The Real Reason Why Highway 13 Was Shutdown During The Blizzard
It's actually infuriating beyond comprehension.
It's the kind of thing that normally happens in the US, when unprepared cities get hit by snowstorms, but here in Montreal you'd think we would have gotten used to snow by now.
During Tuesday night's snow storm, more than 300 vehicles were completely stranded for up to 13 hours overnight on Côte-de-Liesse.
It got so bad, that the Premier has now launched an inquiry to find out exactly what happened.
BREAKING: Premier Couillard, transport minister Laurent Lessard offer apologies to those inconvenienced by Tuesday night's snowstorm.— CJAD 800 MontreaI (@CJAD800) March 16, 2017
But who's fault was it?

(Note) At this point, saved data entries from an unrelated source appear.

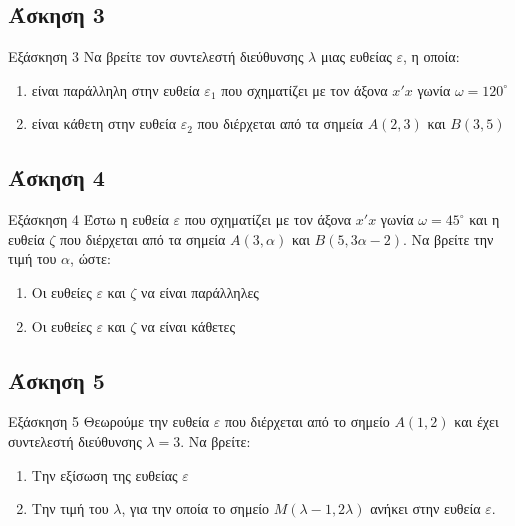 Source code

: \documentclass[greek]{beamer}
\begin{document}
\subsection{Άσκηση 3}
\begin{frame}[label=Άσκηση3]{Εξάσκηση 3}
 Να βρείτε τον συντελεστή διεύθυνσης $λ$ μιας ευθείας $ε$, η οποία:
 \begin{enumerate}
  \item<1-> είναι παράλληλη στην ευθεία $ε_1$ που σχηματίζει με τον άξονα $x'x$ γωνία $ω=120^{\circ}$
  \item<2-> είναι κάθετη στην ευθεία $ε_2$ που διέρχεται από τα σημεία $Α(2,3)$ και $Β(3,5)$
 \end{enumerate}

\end{frame}

\subsection{Άσκηση 4}
\begin{frame}[label=Άσκηση4]{Εξάσκηση 4}
 Έστω η ευθεία $ε$ που σχηματίζει με τον άξονα $x'x$ γωνία $ω=45^{\circ}$ και η ευθεία $ζ$ που διέρχεται από τα σημεία $Α(3,α)$ και $Β(5,3α-2)$. Να βρείτε την τιμή του $α$, ώστε:
 \begin{enumerate}
   \item<1-> Οι ευθείες $ε$ και $ζ$ να είναι παράλληλες
   \item<2-> Οι ευθείες $ε$ και $ζ$ να είναι κάθετες
 \end{enumerate}

\end{frame}

\subsection{Άσκηση 5}
\begin{frame}[label=Άσκηση5]{Εξάσκηση 5}
 Θεωρούμε την ευθεία $ε$ που διέρχεται από το σημείο $Α(1,2)$ και έχει συντελεστή διεύθυνσης $λ=3$. Να βρείτε:
 \begin{enumerate}
   \item<1-> Την εξίσωση της ευθείας $ε$
   \item<2-> Την τιμή του $λ$, για την οποία το σημείο $Μ(λ-1,2λ)$ ανήκει στην ευθεία $ε$.
 \end{enumerate}

\end{frame}
\end{document}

The city, or the snow?
According to CBC here's what happened.
Calls started coming in at 6:08pm about an accident involving a jackknifed tractor-trailer on Highway 13.
All the cars behind the accident were completely stuck and couldn't drive around the accident.
By the time plowing and towing vehicles arrived, there was a huge line of cars gradually getting buried by the falling snow.
For some reason, the transport ministry only called the city at 11:50pm and they didn't even mention the fact that over 300 people were stranded on the highway.
Mayor Coderre claims they only found out about the problem at 3:30 am! He even tweeted this timeline to show when they found out about the situation:
Voici le rapport que mes responsables de la sécurité civile à Mtl m'ont remis concernant les événements de l'autoroute 13 pic.twitter.com/CZ60twa8Zd— DenisCoderre (@DenisCoderre) March 15, 2017
The SQ took so long to react, that Montreal's firefighter decided to take care of the situation themselves.
Some people started abandoning their vehicles, including one man who had no choice because he suffers from diabetes.
A woman even tried to get all the cars to back-up in sync, so they could all get out of there, but by then too many people had already ditched their cars and some had simply run out of gas.
It was close to 5:00 am by the time cars were able to drive home.